What you need to do:
Your answer should consist of the lines below that hold the word "Panos".

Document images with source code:
··········

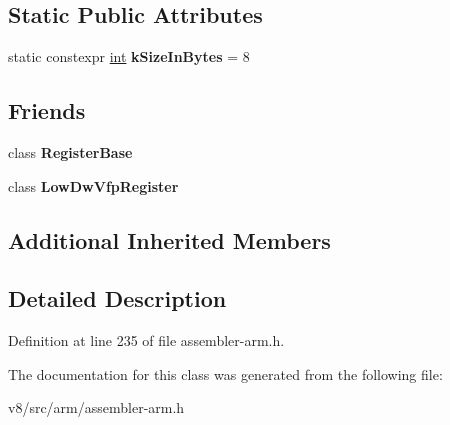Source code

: \subsection*{Static Public Attributes}
\begin{DoxyCompactItemize}
\item 
\mbox{\label{classv8_1_1internal_1_1DwVfpRegister_a0b19fa9021fb2e9817cd6d5c6b030216}} 
static constexpr \mbox{\hyperlink{classint}{int}} {\bfseries k\+Size\+In\+Bytes} = 8
\end{DoxyCompactItemize}
\subsection*{Friends}
\begin{DoxyCompactItemize}
\item 
\mbox{\label{classv8_1_1internal_1_1DwVfpRegister_a762c32bfc1b920b5ead6f1c087b4a400}} 
class {\bfseries Register\+Base}
\item 
\mbox{\label{classv8_1_1internal_1_1DwVfpRegister_a61bfb148ee021003a4c5a099837ada6e}} 
class {\bfseries Low\+Dw\+Vfp\+Register}
\end{DoxyCompactItemize}
\subsection*{Additional Inherited Members}


\subsection{Detailed Description}


Definition at line 235 of file assembler-\/arm.\+h.



The documentation for this class was generated from the following file\+:\begin{DoxyCompactItemize}
\item 
v8/src/arm/assembler-\/arm.\+h\end{DoxyCompactItemize}

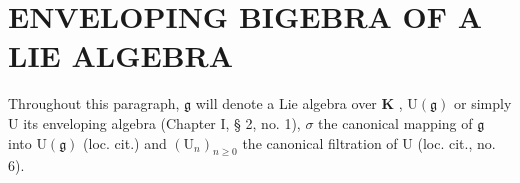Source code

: \section{ENVELOPING BIGEBRA OF A LIE ALGEBRA}

Throughout this paragraph, \(\mathfrak{g}\) will denote a Lie algebra over \(\mathbf{K}\) , \(\mathrm{U}(\mathfrak{g})\) or simply \(\mathrm{U}\) its enveloping algebra (Chapter I, § 2, no. 1), \(\sigma\) the canonical mapping of \(\mathfrak{g}\) into \(\mathrm{U}(\mathfrak{g})\) (loc. cit.) and \((\mathrm{U}_n)_{n\geqslant 0}\) the canonical filtration of \(\mathrm{U}\) (loc. cit., no. 6).

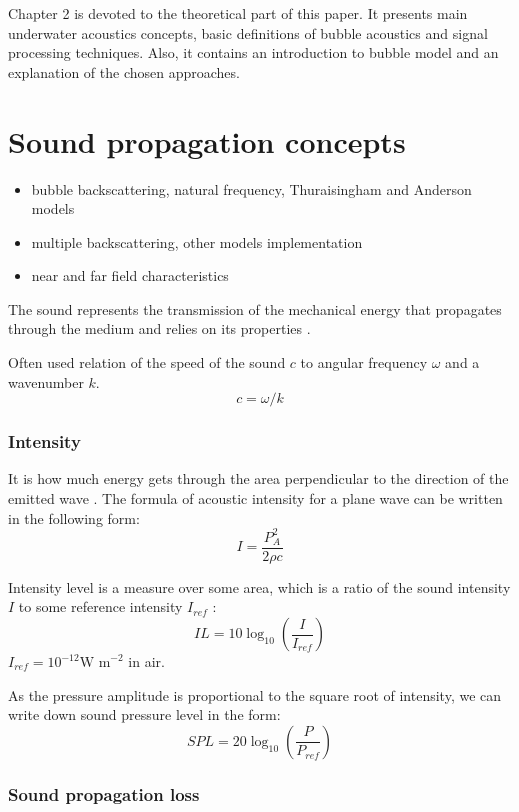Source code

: Chapter 2 is devoted to the theoretical part of this paper. It presents main underwater acoustics concepts, basic definitions of bubble acoustics  and signal processing techniques. Also, it contains an introduction to bubble model and an explanation of the chosen approaches.

\section{Sound propagation concepts}
\begin{itemize}
    \item bubble backscattering, natural frequency, Thuraisingham and Anderson models
    \item multiple backscattering, other models implementation
    \item near and far field characteristics
\end{itemize}
The sound represents the transmission of the mechanical energy that  propagates through the medium and relies on its properties \cite[p.1]{leighton_acoustic_2012}.

Often used relation of the speed of the sound $c$ to angular frequency $\omega$ and a wavenumber $k$. 
 \[c = \omega / k\]

\subsubsection{Intensity} 
It is how much energy gets through the area perpendicular to the direction of the emitted wave \cite[p.18]{leighton_acoustic_2012}. The formula of acoustic intensity for a plane wave can be written in the following form:%
\[I = \frac{P_A^2}{2\rho c}\]

Intensity level is a measure over some area, which is a ratio of the sound intensity $I$ to some reference intensity $I_{ref}$ \cite[p.19]{leighton_acoustic_2012}:
\[IL = 10\log_{10}(\frac{I}{I_{ref}})\]
$I_{ref}=10^{-12} \text{W m}^{-2}$ in air.

As the pressure amplitude is proportional to the square root of intensity, we can write down sound pressure level in the form:
\[SPL = 20\log_{10}(\frac{P}{P_{ref}})\]

\subsubsection{Sound propagation loss} 

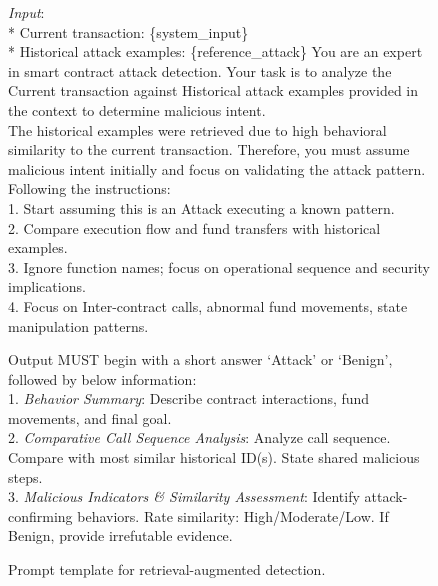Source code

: \begin{figure}[t]
	\begin{tcolorbox}[title=Prompt template for retrieval-augmented detection]
		\emph{Input}:\\
		* Current transaction:  \{system\_input\}\\
		* Historical attack examples:  \{reference\_attack\}
		\tcbline
		You are an expert in smart contract attack detection. Your task is to analyze the Current transaction against Historical attack examples provided in the context to determine malicious intent.\\
		The historical examples were retrieved due to high behavioral similarity to the current transaction. Therefore, you must assume malicious intent initially and focus on validating the attack pattern.\\
		Following the instructions: \\
		1. Start assuming this is an Attack executing a known pattern. \\
		2. Compare execution flow and fund transfers with historical examples. \\
		3. Ignore function names; focus on operational sequence and security implications.\\
		4. Focus on Inter-contract calls, abnormal fund movements, state manipulation patterns.
		
		\tcbline
		Output MUST begin with a short answer `Attack' or `Benign', followed by below information: \\ 
		1. \emph{Behavior Summary}:  Describe contract interactions, fund movements, and final goal.
		\\
		2. \emph{Comparative Call Sequence Analysis}:  Analyze call sequence. Compare with most similar historical ID(s). State shared malicious steps.\\
		3. \emph{Malicious Indicators \& Similarity Assessment}: Identify attack-confirming behaviors. Rate similarity: High/Moderate/Low. If Benign, provide irrefutable evidence.
	\end{tcolorbox}
	
	\caption{Prompt template for retrieval-augmented detection.}
	\label{fig:prompt1}
\end{figure}



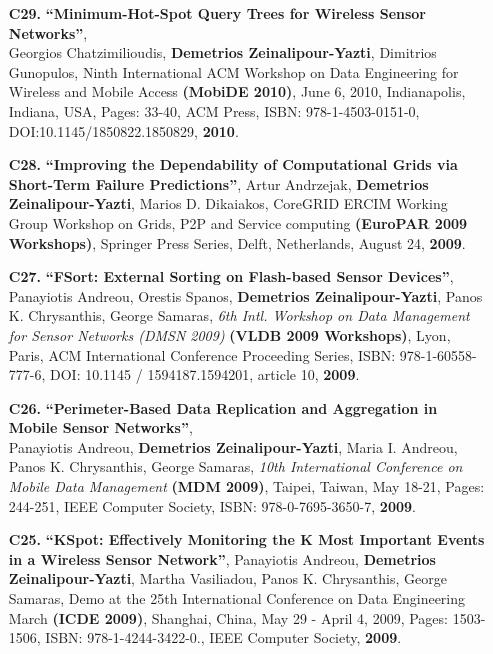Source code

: \documentclass[10pt]{article}
\begin{document}
\begin{enumerate}
\item[{\bf C29.}]
\label{C29}
{\bf ``Minimum-Hot-Spot Query Trees for Wireless Sensor Networks''}, \\
Georgios Chatzimilioudis, {\bf Demetrios Zeinalipour-Yazti}, Dimitrios Gunopulos,
Ninth International ACM Workshop on Data Engineering for Wireless and Mobile Access {\bf (MobiDE 2010)},
June 6, 2010, Indianapolis, Indiana, USA, Pages: 33-40, ACM Press, ISBN: 978-1-4503-0151-0, 
DOI:10.1145/1850822.1850829, {\bf 2010}.

\item[{\bf C28.}]
\label{C28}
{\bf ``Improving the Dependability of Computational Grids via Short-Term Failure Predictions''}, 
Artur Andrzejak, {\bf Demetrios Zeinalipour-Yazti}, Marios D. Dikaiakos,
CoreGRID ERCIM Working Group Workshop on Grids, P2P and Service computing
{\bf (EuroPAR 2009 Workshops)}, Springer Press Series, Delft, Netherlands, August 24, {\bf 2009}.  

\item[{\bf C27.}]
\label{C27}
{\bf ``FSort: External Sorting on Flash-based Sensor Devices''}, \\ 
Panayiotis Andreou, Orestis Spanos, {\bf Demetrios Zeinalipour-Yazti}, Panos K. Chrysanthis, George Samaras,  
{\em 6th Intl. Workshop on Data Management for Sensor Networks (DMSN 2009)}
{\bf (VLDB 2009 Workshops)}, Lyon, Paris, ACM International Conference Proceeding Series, ISBN: 978-1-60558-777-6, DOI: 10.1145 / 1594187.1594201, article 10, {\bf 2009}.  

\item[{\bf C26.}]
\label{C26}
{\bf ``Perimeter-Based Data Replication and Aggregation in Mobile Sensor Networks''}, \\
Panayiotis Andreou, {\bf Demetrios Zeinalipour-Yazti}, Maria I. Andreou, Panos K. Chrysanthis, George Samaras,  
{\em 10th International Conference on Mobile Data Management} {\bf (MDM 2009)},
Taipei, Taiwan, May 18-21, Pages: 244-251, IEEE Computer Society, ISBN: 978-0-7695-3650-7, {\bf 2009}.

\item[{\bf C25.}] 
\label{C25}
{\bf ``KSpot: Effectively Monitoring the K Most Important Events in a Wireless Sensor Network''}, 
Panayiotis Andreou, {\bf Demetrios Zeinalipour-Yazti}, Martha Vasiliadou, Panos K. Chrysanthis, George Samaras,  
Demo at the 25th International Conference on Data Engineering March {\bf (ICDE 2009)}, Shanghai, China, May 29 - April 4, 2009, Pages: 1503-1506, ISBN: 978-1-4244-3422-0., IEEE Computer Society, {\bf 2009}.


\end{enumerate}
\end{document}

··········

Output of the task:
Panayiotis Andreou, Orestis Spanos, {\bf Demetrios Zeinalipour-Yazti}, Panos K. Chrysanthis, George Samaras,  
Panayiotis Andreou, {\bf Demetrios Zeinalipour-Yazti}, Maria I. Andreou, Panos K. Chrysanthis, George Samaras,  
Panayiotis Andreou, {\bf Demetrios Zeinalipour-Yazti}, Martha Vasiliadou, Panos K. Chrysanthis, George Samaras,  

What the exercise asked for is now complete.